I bent to do the buckles and then stood next to Aimee in the mirror, surveying the landscape, which was quite attractive.
Aimee gave a low whistle. “Your legs go on forever in those things.”
“Sure you don’t mind?” I turned to look at myself from behind, jeans huggingly tight, the shirt revealing a good expanse of my lower back.
Aimee shook her head. “Dale is going to die. He’s going to jump you right there in the middle of the mall.”
“That’s the idea.” I grinned, reaching for my purse and searching through it for my makeup bag. “Let’s make the boys drool.”
Aimee gave me the bag full of clothes so I could stash them in my car—she’d be going home with Matt—and we walked out of the bathroom two very different women than had gone in. Aimee left her long hair down on my suggestion, but I’d gathered mine up, pulling it back in a banana clip, a loose, intentionally messy look that left my neck exposed. Tempting. I hoped.
If I’d had any doubts before I saw Dale turn as we approached, they vanished the minute I caught the look on his face. He and Matt stood talking where the t-shirt table had been, but it was gone now, along with Dale’s father and the band. Matt saw us first, jaw dropping and eyes widening. A few wolf-whistles followed us.
I heard Aimee giggle, felt her nudge me, but Dale glanced in our direction and the moment he did, everything else disappeared.
I thought I’d memorized every possible Dale-look, but this one floored me. I actually stopped in my tracks, feeling the force of it from five feet away. It wasn’t the same voracious gaze I’d almost grown used to from him, the one that followed me through the halls at the academy, leaving me breathless and aching alone in my car when we said goodbye. This was far more dangerous than that.
This look said mine. No one had ever looked at me like that before, utterly possessive in not just gaze but action too. Dale took two strides toward me, pulling me into the circle of his arms and growling into my ear. No words, but a low, sustained growl rumbling through my whole body, his hands on my lower back again, this time touching skin, the shock of it thrilling me beyond words. I dropped Aimee’s shopping bag and my purse onto the floor, putting my arms around him, feeling his body tighten, like a bowstring pulled too taut, an arrow just waiting to be released.

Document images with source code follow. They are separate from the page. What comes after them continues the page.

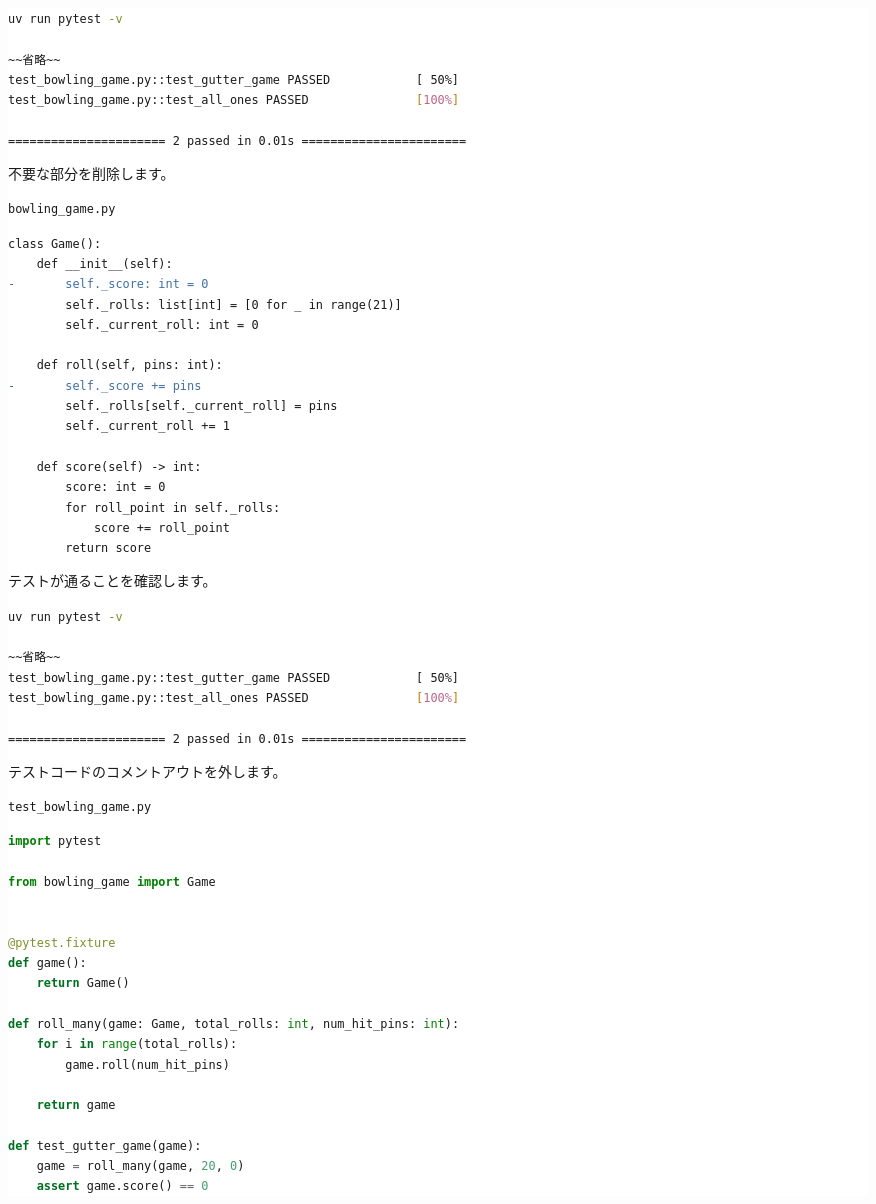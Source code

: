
 ```bash
uv run pytest -v

~~省略~~
test_bowling_game.py::test_gutter_game PASSED            [ 50%]
test_bowling_game.py::test_all_ones PASSED               [100%]

====================== 2 passed in 0.01s =======================
```

不要な部分を削除します。

`bowling_game.py`

```diff
class Game():
    def __init__(self):
-       self._score: int = 0
        self._rolls: list[int] = [0 for _ in range(21)]
        self._current_roll: int = 0

    def roll(self, pins: int):
-       self._score += pins
        self._rolls[self._current_roll] = pins
        self._current_roll += 1

    def score(self) -> int:
        score: int = 0
        for roll_point in self._rolls:
            score += roll_point
        return score
```

テストが通ることを確認します。

```bash
uv run pytest -v

~~省略~~
test_bowling_game.py::test_gutter_game PASSED            [ 50%]
test_bowling_game.py::test_all_ones PASSED               [100%]

====================== 2 passed in 0.01s =======================
```

テストコードのコメントアウトを外します。

`test_bowling_game.py`

```python
import pytest

from bowling_game import Game


@pytest.fixture
def game():
    return Game()

def roll_many(game: Game, total_rolls: int, num_hit_pins: int):
    for i in range(total_rolls):
        game.roll(num_hit_pins)

    return game

def test_gutter_game(game):
    game = roll_many(game, 20, 0)
    assert game.score() == 0

```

“Hungry?” I whispered, my lips brushing his neck, not a kiss, just a caress. I felt his breath catch and his arms tighten, crushing me, not that I cared. I’d never felt so wanted.
He groaned, pulling back to meet my eyes. “Fucking starving.”
The way he looked at me, I knew he wasn’t talking about food.
Of course, neither was I.
CHAPTER NINE
“Hey, we’re going,” Aimee called. Matt held her hand as they walked by. “We’ll see you at the movie?”
It wasn’t a double-date, but we would end up at the same theater.
“See you,” I said weakly, forcing myself to look away from Dale’s dark gaze and waving as they headed toward the mall exit. Aimee grinned back at me and gave me a goofy thumbs up over her shoulder.
“BEE good, you two!” Dale called, letting me go, at least partially, sliding an arm around my waist so he could turn and wave to them.